By speaking about them without filters. I exhibited my rejection letters
because I wanted to show the hidden side of artistic work. When people read
them, they say “me too”: they realize they’re not alone. That’s where community
begins, not consolation, but a new strength to keep going.
“Evidence
of Being” has become a symbol of transparency. How does the public react to
those letters?
With empathy. Some are moved, some add their own stories, others realize how
unempathetic the system can be. Some would rather forget, but for many it’s
cathartic: rejection changes form and becomes energy, an invitation to look for
alternative paths and personal power.
From
steel sculpture to installations, texts, and participatory practices: how would
you define your practice today?
I don’t like labels. The idea determines the material. Today I explore time and
memory, aging and the impermanence of the body, especially the female body and
its social perception. I’m interested in a clear, honest metaphor, rooted in
real life, capable of speaking to as many people as possible.
The sale
of the West Chelsea Arts Building is a strong signal. What can concretely be
done to protect these spaces?
We need nonprofit models and tax incentives that make it worthwhile to preserve
studios. Artists don’t “gentrify” by vocation: they move where there’s space,
bring life, and then get pushed out. Chelsea doesn’t need another cafรฉ, but
places where art is made and shared.
Feminism
runs throughout your work. What have you learned over time, also in relation to
prejudice?
When I started, I signed my works “A. Rush” to avoid prejudice in the steel
sculpture field. Then, after about a year, I reclaimed my full name, asserting
the presence of a woman. It was both a political and a personal choice. Women
artists exist, they age, they change: I want that to be visible, even when it
doesn’t fit the standard.
During
the pandemic you sewed masks, worked online, and even with NFTs. What is the
relationship between art and current events in your work?
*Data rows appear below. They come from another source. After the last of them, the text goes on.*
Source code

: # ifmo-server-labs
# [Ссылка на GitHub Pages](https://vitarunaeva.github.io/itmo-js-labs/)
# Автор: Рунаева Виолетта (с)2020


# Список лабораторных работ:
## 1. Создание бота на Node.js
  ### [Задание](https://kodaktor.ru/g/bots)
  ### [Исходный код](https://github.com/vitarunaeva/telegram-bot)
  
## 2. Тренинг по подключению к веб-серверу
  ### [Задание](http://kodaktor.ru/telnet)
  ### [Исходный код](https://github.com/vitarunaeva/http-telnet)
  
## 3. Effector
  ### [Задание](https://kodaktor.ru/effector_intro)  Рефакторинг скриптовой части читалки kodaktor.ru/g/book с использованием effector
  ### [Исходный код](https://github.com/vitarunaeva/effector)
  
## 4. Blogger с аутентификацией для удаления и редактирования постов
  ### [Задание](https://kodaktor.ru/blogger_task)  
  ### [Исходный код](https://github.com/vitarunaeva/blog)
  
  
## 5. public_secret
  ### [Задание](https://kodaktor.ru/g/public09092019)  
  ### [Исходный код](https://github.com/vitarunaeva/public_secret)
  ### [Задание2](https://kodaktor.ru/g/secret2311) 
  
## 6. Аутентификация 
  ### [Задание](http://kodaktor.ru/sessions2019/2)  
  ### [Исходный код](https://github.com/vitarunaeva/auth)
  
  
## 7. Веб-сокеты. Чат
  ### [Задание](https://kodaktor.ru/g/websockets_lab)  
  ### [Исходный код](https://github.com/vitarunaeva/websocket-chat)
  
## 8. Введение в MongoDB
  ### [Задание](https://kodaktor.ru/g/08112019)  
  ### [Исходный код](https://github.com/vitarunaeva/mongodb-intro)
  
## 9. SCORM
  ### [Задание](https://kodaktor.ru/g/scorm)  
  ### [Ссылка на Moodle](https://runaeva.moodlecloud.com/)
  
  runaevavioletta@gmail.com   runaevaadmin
For me, art is action and relationship. I open conversations about justice,
rights, and fragility. I’ve been discriminated against for my Jewish origins,
even though I never felt deeply connected to that culture or religion. What has
truly shaped my life and my research is Buddhism, which I’ve practiced
and studied since 1992, along with meditation. My university studies in
philosophy of religion also taught me to remain in question, to cultivate
curiosity and openness. All of this naturally flows into my work.
In such
a competitive and digital system, how do you define “success”?
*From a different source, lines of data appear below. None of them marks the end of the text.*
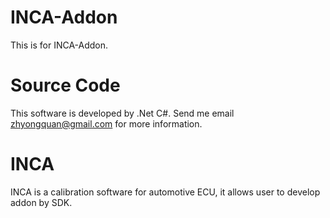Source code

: # INCA-Addon
This is for INCA-Addon.
# Source Code
This software is developed by .Net C#.
Send me email zhyongquan@gmail.com for more information.
# INCA
INCA is a calibration software for automotive ECU, it allows user to develop addon by SDK.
I ask myself that often. I’m not where I imagined I would be, but I’ve
maintained a living practice, a studio, curiosity, exhibitions, real exchanges.
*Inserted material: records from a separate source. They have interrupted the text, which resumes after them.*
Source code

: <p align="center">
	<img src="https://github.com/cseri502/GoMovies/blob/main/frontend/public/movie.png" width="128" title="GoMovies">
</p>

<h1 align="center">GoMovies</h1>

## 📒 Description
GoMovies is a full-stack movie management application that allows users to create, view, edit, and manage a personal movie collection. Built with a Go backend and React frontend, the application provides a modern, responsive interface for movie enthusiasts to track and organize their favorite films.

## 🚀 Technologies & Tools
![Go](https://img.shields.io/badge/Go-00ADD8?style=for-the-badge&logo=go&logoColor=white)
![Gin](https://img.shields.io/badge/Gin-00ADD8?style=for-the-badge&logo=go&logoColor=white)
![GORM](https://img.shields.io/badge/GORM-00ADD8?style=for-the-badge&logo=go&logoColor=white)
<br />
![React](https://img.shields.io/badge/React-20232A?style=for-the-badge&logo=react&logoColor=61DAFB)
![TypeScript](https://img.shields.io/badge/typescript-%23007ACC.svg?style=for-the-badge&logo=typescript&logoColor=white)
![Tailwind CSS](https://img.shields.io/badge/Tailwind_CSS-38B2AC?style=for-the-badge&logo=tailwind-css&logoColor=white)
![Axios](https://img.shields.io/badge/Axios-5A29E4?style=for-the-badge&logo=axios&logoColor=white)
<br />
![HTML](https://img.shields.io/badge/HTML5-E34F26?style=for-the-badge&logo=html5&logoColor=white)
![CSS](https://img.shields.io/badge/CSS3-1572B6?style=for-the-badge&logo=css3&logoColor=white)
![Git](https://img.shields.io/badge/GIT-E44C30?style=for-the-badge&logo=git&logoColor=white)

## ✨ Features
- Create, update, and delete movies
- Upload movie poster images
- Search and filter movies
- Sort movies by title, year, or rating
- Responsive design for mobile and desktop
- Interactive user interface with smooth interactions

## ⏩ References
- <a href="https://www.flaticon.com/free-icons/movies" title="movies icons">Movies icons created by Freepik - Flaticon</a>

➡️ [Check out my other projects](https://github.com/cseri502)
That, to me, is success. It’s not a prize, it’s continuity. When I see it that
way, I’m at peace. The rest depends on many factors we can’t control.
What are
today’s biggest challenges personal and collective — for those working in New
York?
Space and time. Rents are unaffordable, materials expensive, and it’s hard to
find assistants. Even delivering a work amid traffic and crowds can be complex.
The housing crisis affects everyone. Defending one’s studio means defending the
very possibility of working with dignity.
What was
Chelsea like in the 1980s, and how do you see it now?
It was rough and industrial. I needed a fireproof building and a freight
elevator for steel. Over time, galleries arrived, then the High Line and
tourism. Today it’s busier and louder, the sky covered by tall buildings. The
view has changed, and so has the way one inhabits the neighborhood.
Your
studio is also a community. What is at risk of being lost with its closure?
Everyday life: half-open doors, spontaneous visits, exchanges between
neighbors. With the influx of businesses, things have cooled down, but the
bonds remain. The building’s sale has united us. It’s one of the last cultural
infrastructures of this scale in Manhattan. Without it, the city loses its
possibilities for encounter and culture.
What
advice would you give to emerging Italian artists struggling to find space and
visibility?
Keep a flexible job that protects your time and freedom, don’t chase
validation alone. Study the galleries, build relationships, network with other
artists. Above all, keep working. If something doesn’t work, start again. The
story of your career is the one you create yourself.